● Assignment: Starting at the first line of the records below, transcribe each line exactly, ending with the line that contains "Get Support |".

(Stored data)
== Segment start ==

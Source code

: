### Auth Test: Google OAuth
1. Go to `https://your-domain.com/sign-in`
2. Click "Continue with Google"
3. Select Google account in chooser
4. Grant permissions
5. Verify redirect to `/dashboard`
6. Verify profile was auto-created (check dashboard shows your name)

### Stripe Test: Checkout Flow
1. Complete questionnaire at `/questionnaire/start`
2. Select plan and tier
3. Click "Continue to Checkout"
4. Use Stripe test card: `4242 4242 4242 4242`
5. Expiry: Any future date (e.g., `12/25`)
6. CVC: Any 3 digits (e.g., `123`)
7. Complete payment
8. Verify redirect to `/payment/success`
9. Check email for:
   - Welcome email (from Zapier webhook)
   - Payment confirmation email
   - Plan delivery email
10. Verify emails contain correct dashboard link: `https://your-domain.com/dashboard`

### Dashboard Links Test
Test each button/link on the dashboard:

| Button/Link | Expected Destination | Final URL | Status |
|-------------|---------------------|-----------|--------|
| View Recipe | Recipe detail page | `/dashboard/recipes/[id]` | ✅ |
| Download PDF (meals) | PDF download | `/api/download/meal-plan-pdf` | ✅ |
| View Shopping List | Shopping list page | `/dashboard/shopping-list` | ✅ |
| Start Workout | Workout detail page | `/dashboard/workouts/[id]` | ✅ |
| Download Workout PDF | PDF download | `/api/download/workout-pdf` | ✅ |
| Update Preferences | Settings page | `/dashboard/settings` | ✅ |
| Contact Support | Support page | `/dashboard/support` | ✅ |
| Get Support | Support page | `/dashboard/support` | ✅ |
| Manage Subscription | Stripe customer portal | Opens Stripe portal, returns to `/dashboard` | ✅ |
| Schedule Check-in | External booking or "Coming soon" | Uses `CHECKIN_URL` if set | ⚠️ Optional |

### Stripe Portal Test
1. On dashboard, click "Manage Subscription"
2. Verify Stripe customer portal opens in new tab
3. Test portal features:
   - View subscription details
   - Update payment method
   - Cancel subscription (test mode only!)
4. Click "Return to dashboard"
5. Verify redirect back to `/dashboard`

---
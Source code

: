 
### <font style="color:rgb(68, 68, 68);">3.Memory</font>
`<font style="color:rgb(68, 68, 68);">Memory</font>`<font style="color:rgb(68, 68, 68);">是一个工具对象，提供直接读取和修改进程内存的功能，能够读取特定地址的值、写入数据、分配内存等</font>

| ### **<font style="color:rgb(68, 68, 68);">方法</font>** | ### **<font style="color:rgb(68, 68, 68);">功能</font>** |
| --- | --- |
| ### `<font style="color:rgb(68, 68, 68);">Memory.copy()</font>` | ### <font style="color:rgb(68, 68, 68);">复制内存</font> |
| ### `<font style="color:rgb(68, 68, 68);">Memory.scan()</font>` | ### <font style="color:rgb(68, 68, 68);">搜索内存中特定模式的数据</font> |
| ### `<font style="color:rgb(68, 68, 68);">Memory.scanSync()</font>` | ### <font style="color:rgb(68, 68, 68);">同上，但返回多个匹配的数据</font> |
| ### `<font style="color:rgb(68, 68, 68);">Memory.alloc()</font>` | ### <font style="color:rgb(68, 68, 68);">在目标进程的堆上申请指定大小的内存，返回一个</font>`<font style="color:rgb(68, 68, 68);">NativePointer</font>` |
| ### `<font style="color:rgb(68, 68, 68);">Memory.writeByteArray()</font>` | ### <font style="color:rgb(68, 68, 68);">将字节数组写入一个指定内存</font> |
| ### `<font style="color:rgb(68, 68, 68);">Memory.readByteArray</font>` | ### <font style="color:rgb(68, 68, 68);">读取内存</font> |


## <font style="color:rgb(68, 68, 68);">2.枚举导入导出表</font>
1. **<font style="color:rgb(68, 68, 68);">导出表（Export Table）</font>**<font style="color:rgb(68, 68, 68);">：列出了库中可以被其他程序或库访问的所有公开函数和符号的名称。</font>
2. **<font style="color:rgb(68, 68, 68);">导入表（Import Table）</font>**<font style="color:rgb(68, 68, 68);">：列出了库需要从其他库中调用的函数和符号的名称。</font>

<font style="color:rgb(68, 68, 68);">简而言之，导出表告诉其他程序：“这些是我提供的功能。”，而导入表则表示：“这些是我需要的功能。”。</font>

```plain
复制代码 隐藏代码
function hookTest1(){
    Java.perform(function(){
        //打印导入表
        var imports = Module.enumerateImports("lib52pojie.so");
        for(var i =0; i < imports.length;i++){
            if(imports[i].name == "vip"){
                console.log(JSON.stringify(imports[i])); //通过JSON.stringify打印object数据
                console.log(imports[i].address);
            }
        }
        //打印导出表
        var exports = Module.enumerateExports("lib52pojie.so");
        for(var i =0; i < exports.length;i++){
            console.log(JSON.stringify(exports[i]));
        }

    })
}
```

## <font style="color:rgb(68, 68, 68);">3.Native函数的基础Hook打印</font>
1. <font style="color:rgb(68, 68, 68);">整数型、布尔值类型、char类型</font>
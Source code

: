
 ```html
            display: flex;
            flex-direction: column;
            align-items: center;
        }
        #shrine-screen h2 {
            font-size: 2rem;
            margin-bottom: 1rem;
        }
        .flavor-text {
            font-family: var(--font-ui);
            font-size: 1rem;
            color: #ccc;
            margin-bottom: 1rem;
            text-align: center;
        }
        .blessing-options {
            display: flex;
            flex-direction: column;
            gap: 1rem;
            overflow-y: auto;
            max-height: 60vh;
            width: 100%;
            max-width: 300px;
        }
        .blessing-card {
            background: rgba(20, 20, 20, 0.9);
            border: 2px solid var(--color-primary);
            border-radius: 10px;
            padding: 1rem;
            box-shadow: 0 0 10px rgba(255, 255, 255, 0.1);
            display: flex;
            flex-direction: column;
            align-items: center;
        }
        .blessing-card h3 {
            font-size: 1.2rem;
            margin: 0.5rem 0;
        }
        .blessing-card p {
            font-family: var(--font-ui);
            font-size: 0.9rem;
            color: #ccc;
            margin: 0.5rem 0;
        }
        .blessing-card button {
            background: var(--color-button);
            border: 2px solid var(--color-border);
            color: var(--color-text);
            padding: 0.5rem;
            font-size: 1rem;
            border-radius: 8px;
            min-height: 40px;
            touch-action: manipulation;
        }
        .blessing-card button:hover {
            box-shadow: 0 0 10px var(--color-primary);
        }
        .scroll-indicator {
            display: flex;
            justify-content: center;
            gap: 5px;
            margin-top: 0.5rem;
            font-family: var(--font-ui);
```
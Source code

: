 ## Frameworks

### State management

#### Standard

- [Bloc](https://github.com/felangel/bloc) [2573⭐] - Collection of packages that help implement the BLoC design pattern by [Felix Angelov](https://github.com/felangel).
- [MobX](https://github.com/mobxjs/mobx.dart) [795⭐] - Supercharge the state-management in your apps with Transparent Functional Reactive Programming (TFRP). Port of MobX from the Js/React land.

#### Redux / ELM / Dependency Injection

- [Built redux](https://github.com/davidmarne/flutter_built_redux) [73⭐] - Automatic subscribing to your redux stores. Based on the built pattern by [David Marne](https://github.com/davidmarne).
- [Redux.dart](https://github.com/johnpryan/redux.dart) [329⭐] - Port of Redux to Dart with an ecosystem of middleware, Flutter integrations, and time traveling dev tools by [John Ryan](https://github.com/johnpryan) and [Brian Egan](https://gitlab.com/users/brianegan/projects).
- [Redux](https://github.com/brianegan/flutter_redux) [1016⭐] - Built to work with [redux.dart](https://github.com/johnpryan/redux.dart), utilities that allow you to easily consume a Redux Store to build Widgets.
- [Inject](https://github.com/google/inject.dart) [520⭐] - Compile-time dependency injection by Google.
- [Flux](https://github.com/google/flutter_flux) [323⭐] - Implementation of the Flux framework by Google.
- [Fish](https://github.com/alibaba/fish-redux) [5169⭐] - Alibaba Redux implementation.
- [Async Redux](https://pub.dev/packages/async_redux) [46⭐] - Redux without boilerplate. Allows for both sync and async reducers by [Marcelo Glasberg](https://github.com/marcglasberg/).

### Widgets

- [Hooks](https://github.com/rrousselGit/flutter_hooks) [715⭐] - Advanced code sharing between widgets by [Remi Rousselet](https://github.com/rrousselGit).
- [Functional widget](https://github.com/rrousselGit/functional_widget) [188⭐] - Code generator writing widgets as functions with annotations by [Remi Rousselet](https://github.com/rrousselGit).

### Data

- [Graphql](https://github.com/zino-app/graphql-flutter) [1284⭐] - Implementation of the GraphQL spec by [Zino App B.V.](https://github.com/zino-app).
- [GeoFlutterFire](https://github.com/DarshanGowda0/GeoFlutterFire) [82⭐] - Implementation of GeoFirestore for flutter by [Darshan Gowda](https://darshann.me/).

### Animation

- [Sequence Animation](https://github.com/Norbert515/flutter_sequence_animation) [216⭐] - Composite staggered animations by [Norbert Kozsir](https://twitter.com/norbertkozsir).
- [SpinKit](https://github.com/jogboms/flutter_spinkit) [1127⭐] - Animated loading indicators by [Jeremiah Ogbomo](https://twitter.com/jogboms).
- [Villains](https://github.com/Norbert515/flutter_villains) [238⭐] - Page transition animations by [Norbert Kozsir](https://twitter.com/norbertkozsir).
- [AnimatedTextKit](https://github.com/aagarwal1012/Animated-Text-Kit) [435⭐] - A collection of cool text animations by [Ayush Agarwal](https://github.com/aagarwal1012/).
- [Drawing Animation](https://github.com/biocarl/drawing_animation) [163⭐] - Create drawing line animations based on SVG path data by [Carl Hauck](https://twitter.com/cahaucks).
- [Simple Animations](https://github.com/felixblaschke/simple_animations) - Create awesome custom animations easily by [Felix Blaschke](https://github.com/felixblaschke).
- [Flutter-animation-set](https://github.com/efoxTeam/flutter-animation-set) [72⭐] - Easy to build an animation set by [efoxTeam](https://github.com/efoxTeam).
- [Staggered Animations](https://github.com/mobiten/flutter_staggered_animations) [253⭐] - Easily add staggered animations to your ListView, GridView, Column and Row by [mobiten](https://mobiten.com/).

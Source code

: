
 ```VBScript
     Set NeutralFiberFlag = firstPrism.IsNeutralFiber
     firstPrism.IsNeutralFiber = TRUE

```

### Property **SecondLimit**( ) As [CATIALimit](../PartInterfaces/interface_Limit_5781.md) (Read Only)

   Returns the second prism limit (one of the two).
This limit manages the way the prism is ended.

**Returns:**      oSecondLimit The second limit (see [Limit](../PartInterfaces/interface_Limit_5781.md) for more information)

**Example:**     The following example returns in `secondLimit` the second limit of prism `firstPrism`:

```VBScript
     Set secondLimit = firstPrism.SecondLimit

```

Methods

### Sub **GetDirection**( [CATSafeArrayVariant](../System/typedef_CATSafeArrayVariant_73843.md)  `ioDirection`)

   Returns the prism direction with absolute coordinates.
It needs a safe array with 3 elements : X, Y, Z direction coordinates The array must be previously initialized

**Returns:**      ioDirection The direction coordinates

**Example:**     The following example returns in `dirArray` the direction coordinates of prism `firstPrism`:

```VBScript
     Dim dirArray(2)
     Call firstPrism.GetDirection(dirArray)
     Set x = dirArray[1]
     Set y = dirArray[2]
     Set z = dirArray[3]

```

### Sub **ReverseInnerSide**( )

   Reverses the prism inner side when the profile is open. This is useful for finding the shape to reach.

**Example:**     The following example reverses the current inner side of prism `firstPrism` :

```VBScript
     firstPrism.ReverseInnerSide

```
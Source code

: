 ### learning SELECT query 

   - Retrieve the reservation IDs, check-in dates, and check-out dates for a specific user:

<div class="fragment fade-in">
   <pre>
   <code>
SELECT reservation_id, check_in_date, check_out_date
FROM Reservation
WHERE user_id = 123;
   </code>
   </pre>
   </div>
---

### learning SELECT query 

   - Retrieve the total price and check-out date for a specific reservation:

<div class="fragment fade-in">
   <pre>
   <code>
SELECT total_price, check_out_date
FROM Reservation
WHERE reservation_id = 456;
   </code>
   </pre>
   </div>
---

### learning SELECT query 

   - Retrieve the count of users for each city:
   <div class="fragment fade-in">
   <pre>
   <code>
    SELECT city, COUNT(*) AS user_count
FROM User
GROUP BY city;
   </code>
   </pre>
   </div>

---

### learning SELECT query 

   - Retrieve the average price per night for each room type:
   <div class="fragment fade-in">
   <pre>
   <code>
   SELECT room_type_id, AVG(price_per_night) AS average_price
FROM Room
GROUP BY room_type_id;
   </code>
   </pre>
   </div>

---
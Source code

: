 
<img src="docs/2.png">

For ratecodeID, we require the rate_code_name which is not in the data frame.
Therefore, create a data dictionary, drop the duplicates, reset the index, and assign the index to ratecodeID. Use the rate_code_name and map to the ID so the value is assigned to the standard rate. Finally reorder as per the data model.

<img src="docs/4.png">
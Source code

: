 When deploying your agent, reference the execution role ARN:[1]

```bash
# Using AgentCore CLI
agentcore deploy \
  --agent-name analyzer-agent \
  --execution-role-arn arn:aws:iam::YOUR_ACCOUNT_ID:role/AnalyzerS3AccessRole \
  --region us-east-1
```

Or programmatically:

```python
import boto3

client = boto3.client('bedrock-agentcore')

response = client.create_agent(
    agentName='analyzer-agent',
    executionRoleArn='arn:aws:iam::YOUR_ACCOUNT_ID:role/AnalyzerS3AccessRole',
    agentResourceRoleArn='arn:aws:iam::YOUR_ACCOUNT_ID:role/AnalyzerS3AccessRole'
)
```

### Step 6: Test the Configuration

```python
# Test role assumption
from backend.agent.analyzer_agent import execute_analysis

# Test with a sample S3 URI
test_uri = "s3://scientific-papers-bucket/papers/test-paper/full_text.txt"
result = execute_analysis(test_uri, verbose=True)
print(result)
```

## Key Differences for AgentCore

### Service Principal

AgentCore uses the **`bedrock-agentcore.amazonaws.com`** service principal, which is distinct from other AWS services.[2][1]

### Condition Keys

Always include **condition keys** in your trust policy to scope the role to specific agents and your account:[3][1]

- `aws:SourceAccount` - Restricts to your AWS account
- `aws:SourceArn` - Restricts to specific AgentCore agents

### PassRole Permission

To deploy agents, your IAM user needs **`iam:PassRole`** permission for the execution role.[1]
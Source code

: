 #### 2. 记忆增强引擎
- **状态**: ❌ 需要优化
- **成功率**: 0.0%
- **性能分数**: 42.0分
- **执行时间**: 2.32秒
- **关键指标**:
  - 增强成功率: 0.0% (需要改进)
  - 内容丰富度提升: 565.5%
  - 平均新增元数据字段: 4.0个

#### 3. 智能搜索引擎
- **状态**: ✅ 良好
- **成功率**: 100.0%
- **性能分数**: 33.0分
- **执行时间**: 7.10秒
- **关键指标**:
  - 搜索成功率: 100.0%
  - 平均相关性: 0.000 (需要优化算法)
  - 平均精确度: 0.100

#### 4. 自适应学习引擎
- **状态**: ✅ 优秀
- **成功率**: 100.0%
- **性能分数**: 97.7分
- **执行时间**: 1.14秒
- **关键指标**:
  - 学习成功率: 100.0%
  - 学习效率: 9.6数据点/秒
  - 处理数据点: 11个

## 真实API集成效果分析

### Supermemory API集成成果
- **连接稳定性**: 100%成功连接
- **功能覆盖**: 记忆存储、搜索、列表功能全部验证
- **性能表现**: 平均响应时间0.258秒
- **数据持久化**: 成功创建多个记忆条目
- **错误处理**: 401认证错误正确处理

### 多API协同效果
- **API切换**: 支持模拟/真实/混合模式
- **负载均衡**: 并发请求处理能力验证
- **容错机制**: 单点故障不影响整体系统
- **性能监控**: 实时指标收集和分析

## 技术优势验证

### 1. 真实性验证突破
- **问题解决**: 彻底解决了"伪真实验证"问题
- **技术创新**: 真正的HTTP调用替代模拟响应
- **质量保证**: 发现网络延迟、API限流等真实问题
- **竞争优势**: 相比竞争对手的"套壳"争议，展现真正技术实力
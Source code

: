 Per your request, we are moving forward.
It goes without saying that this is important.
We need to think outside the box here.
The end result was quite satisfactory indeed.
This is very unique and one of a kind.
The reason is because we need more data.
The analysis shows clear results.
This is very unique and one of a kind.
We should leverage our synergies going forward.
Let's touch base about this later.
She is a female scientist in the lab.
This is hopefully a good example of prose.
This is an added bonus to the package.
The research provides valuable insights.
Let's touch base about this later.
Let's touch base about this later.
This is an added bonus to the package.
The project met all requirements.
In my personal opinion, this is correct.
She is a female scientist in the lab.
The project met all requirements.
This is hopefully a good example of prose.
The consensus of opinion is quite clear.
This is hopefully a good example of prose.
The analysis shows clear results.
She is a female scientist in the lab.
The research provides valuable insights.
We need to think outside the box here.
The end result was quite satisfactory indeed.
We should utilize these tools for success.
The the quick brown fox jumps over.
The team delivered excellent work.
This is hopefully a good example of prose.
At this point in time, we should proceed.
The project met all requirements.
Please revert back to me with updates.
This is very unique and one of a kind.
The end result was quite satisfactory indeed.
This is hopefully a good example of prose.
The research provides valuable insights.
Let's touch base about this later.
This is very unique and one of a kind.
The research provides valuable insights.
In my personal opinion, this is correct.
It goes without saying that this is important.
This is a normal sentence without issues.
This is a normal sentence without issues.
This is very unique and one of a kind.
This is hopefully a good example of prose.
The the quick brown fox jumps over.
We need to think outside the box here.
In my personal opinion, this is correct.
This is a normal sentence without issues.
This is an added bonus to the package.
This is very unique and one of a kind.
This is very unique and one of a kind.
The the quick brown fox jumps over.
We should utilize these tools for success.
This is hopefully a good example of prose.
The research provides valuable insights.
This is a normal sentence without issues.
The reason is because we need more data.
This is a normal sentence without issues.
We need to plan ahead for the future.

== Segment end ==

● Solution for this exercise:
Source code

:### Auth Test: Google OAuth
1. Go to `https://your-domain.com/sign-in`
2. Click "Continue with Google"
3. Select Google account in chooser
4. Grant permissions
5. Verify redirect to `/dashboard`
6. Verify profile was auto-created (check dashboard shows your name)

### Stripe Test: Checkout Flow
1. Complete questionnaire at `/questionnaire/start`
2. Select plan and tier
3. Click "Continue to Checkout"
4. Use Stripe test card: `4242 4242 4242 4242`
5. Expiry: Any future date (e.g., `12/25`)
6. CVC: Any 3 digits (e.g., `123`)
7. Complete payment
8. Verify redirect to `/payment/success`
9. Check email for:
   - Welcome email (from Zapier webhook)
   - Payment confirmation email
   - Plan delivery email
10. Verify emails contain correct dashboard link: `https://your-domain.com/dashboard`

### Dashboard Links Test
Test each button/link on the dashboard:

| Button/Link | Expected Destination | Final URL | Status |
|-------------|---------------------|-----------|--------|
| View Recipe | Recipe detail page | `/dashboard/recipes/[id]` | ✅ |
| Download PDF (meals) | PDF download | `/api/download/meal-plan-pdf` | ✅ |
| View Shopping List | Shopping list page | `/dashboard/shopping-list` | ✅ |
| Start Workout | Workout detail page | `/dashboard/workouts/[id]` | ✅ |
| Download Workout PDF | PDF download | `/api/download/workout-pdf` | ✅ |
| Update Preferences | Settings page | `/dashboard/settings` | ✅ |
| Contact Support | Support page | `/dashboard/support` | ✅ |
| Get Support | Support page | `/dashboard/support` | ✅ |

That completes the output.